■ SOURCE MATERIAL:
^^^^

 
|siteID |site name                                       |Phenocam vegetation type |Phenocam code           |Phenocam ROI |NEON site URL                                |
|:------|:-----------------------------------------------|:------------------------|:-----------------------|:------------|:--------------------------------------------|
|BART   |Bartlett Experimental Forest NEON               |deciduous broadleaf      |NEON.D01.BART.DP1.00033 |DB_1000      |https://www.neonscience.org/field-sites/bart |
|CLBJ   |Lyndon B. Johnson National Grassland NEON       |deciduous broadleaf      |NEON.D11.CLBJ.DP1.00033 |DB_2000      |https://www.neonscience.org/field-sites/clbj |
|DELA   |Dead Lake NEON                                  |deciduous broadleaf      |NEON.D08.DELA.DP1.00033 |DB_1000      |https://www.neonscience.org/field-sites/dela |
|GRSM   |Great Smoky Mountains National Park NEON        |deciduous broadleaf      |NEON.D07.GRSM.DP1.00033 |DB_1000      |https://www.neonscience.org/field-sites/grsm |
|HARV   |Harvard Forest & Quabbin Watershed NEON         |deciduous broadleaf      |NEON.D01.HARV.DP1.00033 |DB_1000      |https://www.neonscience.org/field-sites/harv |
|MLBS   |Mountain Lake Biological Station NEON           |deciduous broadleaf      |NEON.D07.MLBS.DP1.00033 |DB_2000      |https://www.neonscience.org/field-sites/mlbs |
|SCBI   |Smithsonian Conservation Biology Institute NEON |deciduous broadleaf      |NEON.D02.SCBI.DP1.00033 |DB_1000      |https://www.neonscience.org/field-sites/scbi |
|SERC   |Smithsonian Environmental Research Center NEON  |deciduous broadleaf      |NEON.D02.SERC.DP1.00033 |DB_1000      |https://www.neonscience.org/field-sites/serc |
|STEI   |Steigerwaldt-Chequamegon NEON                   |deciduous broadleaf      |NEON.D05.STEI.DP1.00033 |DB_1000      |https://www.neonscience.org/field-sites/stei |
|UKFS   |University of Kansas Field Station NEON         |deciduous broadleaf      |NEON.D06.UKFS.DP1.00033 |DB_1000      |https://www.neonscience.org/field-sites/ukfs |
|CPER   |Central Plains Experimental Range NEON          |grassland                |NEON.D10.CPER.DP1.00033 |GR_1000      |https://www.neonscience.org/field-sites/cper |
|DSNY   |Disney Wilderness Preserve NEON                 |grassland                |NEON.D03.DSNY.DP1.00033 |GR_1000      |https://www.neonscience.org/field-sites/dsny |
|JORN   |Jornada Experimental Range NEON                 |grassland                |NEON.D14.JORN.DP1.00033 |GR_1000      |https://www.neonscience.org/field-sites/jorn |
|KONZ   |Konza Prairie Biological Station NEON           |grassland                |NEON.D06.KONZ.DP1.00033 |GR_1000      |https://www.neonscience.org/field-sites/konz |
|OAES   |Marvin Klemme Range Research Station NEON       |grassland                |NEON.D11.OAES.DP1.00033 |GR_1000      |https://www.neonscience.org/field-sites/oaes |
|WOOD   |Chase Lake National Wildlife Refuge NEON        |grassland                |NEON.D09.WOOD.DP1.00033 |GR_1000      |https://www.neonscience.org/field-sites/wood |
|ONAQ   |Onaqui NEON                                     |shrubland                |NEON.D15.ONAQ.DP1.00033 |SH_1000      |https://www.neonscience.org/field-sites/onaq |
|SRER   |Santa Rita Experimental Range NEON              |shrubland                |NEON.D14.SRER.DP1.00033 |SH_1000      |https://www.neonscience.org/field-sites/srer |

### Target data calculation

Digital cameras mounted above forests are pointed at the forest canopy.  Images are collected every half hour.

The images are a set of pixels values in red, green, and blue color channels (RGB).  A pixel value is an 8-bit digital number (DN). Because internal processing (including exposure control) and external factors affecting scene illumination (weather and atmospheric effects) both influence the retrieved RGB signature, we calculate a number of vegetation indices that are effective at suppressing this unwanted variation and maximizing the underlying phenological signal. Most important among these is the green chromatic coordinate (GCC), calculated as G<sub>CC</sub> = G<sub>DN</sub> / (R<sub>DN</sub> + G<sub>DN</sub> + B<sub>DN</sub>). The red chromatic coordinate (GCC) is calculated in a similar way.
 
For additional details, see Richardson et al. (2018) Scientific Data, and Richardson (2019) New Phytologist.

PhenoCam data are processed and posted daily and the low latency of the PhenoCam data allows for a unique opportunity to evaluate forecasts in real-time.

^^^^

Your job is to transcribe the listing exactly, line for line.

|siteID |site name                                       |Phenocam vegetation type |Phenocam code           |Phenocam ROI |NEON site URL                                |
|:------|:-----------------------------------------------|:------------------------|:-----------------------|:------------|:--------------------------------------------|
|BART   |Bartlett Experimental Forest NEON               |deciduous broadleaf      |NEON.D01.BART.DP1.00033 |DB_1000      |https://www.neonscience.org/field-sites/bart |
|CLBJ   |Lyndon B. Johnson National Grassland NEON       |deciduous broadleaf      |NEON.D11.CLBJ.DP1.00033 |DB_2000      |https://www.neonscience.org/field-sites/clbj |
|DELA   |Dead Lake NEON                                  |deciduous broadleaf      |NEON.D08.DELA.DP1.00033 |DB_1000      |https://www.neonscience.org/field-sites/dela |
|GRSM   |Great Smoky Mountains National Park NEON        |deciduous broadleaf      |NEON.D07.GRSM.DP1.00033 |DB_1000      |https://www.neonscience.org/field-sites/grsm |
|HARV   |Harvard Forest & Quabbin Watershed NEON         |deciduous broadleaf      |NEON.D01.HARV.DP1.00033 |DB_1000      |https://www.neonscience.org/field-sites/harv |
|MLBS   |Mountain Lake Biological Station NEON           |deciduous broadleaf      |NEON.D07.MLBS.DP1.00033 |DB_2000      |https://www.neonscience.org/field-sites/mlbs |
|SCBI   |Smithsonian Conservation Biology Institute NEON |deciduous broadleaf      |NEON.D02.SCBI.DP1.00033 |DB_1000      |https://www.neonscience.org/field-sites/scbi |
|SERC   |Smithsonian Environmental Research Center NEON  |deciduous broadleaf      |NEON.D02.SERC.DP1.00033 |DB_1000      |https://www.neonscience.org/field-sites/serc |
|STEI   |Steigerwaldt-Chequamegon NEON                   |deciduous broadleaf      |NEON.D05.STEI.DP1.00033 |DB_1000      |https://www.neonscience.org/field-sites/stei |
|UKFS   |University of Kansas Field Station NEON         |deciduous broadleaf      |NEON.D06.UKFS.DP1.00033 |DB_1000      |https://www.neonscience.org/field-sites/ukfs |
|CPER   |Central Plains Experimental Range NEON          |grassland                |NEON.D10.CPER.DP1.00033 |GR_1000      |https://www.neonscience.org/field-sites/cper |
|DSNY   |Disney Wilderness Preserve NEON                 |grassland                |NEON.D03.DSNY.DP1.00033 |GR_1000      |https://www.neonscience.org/field-sites/dsny |
|JORN   |Jornada Experimental Range NEON                 |grassland                |NEON.D14.JORN.DP1.00033 |GR_1000      |https://www.neonscience.org/field-sites/jorn |
|KONZ   |Konza Prairie Biological Station NEON           |grassland                |NEON.D06.KONZ.DP1.00033 |GR_1000      |https://www.neonscience.org/field-sites/konz |
|OAES   |Marvin Klemme Range Research Station NEON       |grassland                |NEON.D11.OAES.DP1.00033 |GR_1000      |https://www.neonscience.org/field-sites/oaes |
|WOOD   |Chase Lake National Wildlife Refuge NEON        |grassland                |NEON.D09.WOOD.DP1.00033 |GR_1000      |https://www.neonscience.org/field-sites/wood |
|ONAQ   |Onaqui NEON                                     |shrubland                |NEON.D15.ONAQ.DP1.00033 |SH_1000      |https://www.neonscience.org/field-sites/onaq |
|SRER   |Santa Rita Experimental Range NEON              |shrubland                |NEON.D14.SRER.DP1.00033 |SH_1000      |https://www.neonscience.org/field-sites/srer |

### Target data calculation

Digital cameras mounted above forests are pointed at the forest canopy.  Images are collected every half hour.

The images are a set of pixels values in red, green, and blue color channels (RGB).  A pixel value is an 8-bit digital number (DN). Because internal processing (including exposure control) and external factors affecting scene illumination (weather and atmospheric effects) both influence the retrieved RGB signature, we calculate a number of vegetation indices that are effective at suppressing this unwanted variation and maximizing the underlying phenological signal. Most important among these is the green chromatic coordinate (GCC), calculated as G<sub>CC</sub> = G<sub>DN</sub> / (R<sub>DN</sub> + G<sub>DN</sub> + B<sub>DN</sub>). The red chromatic coordinate (GCC) is calculated in a similar way.
 
For additional details, see Richardson et al. (2018) Scientific Data, and Richardson (2019) New Phytologist.

PhenoCam data are processed and posted daily and the low latency of the PhenoCam data allows for a unique opportunity to evaluate forecasts in real-time.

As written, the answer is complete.